Abstract:
Objective To identify the multi-risk factors od bloodstream infection of carbapenem-resistant Klebsiella pneumoniae (CRKP), and provide evidence for the clinical diagnosis, treatment and prevention of infection disease.
Methods The retrospective analysis was carried out by using the clinical data of the bloodstream CRKP infection cases with completed medical records diagnosed in the affiliated hospital of North China University of Science and Technology from January 2013 to December 2020, the patients infected with carbapenem-sensitive Klebsiella pneumoniae (CSKP) during the same period were included as control group . Software SPSS 23.0 was used for univariate and multivariate analyses to identify the risk factors for bloodstream infection of CRKP.

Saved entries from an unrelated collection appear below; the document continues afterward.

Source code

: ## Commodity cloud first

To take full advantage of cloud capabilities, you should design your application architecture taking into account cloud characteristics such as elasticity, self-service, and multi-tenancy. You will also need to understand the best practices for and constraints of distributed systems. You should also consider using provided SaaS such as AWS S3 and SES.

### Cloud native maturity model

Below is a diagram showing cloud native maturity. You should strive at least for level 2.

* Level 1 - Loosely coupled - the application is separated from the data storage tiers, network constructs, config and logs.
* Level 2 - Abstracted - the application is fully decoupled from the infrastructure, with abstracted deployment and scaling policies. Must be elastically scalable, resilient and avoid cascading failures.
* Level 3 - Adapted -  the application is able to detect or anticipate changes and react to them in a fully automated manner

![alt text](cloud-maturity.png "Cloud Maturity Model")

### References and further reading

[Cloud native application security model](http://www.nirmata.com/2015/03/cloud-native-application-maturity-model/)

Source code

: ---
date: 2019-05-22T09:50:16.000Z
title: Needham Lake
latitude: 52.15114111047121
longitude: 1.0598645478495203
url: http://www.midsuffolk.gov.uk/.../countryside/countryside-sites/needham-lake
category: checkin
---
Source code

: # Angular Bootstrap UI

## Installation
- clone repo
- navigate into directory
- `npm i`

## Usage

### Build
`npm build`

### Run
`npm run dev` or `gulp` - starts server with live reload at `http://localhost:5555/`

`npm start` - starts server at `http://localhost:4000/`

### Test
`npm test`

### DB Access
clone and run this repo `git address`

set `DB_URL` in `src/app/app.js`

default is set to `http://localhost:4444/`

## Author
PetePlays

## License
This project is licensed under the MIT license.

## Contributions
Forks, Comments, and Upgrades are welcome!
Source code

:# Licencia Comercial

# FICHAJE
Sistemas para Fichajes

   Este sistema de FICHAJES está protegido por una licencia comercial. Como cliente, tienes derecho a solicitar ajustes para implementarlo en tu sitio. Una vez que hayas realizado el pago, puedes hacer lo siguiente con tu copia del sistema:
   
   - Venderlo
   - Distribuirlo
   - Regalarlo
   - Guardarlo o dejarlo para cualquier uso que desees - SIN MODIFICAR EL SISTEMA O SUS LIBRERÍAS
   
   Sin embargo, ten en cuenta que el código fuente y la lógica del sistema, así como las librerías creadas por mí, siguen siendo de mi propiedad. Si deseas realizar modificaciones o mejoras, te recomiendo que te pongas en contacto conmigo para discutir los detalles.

Results The case fatality rate in bloodstream CRKP infection group was significantly higher than that in bloodstream CSKP infection group (χ2=31.396, P<0.001). The 56 patients with bloodstream CRKP infection were mainly distributed in intensive care unit (ICU) (80.36%). Univariate analysis indicated that the differences in prevalence of hypoproteinemia, uses of β-lactams (except carbapenems), carbapenem antibiotics, quinolone antibiotics and hormone before infection and the uses of indwelling invasive instruments, indwelling central catheter, indwelling stomach tube, indwelling catheter, ventilator assistance of mechanical ventilation and ICU stay before infection were significant between the two groups, (P<0.05). The binary logistic regression analysis showed that the use of carbapenem antibiotics (OR=26.310, P<0.001) and the use of indwelling central venous catheter (OR=9.534, P=0.035) before infection were the independent risk factors of bloodstream CRKP infection.
Conclusion The cases fatality of bloodstream CRKP infection was high. Using carbapenem antibiotics before infection and using indwelling central venous catheters often indicate poor prognosis. It is suggested to have a rational use of antibiotics and improve the prevention and control of nosocomial infection.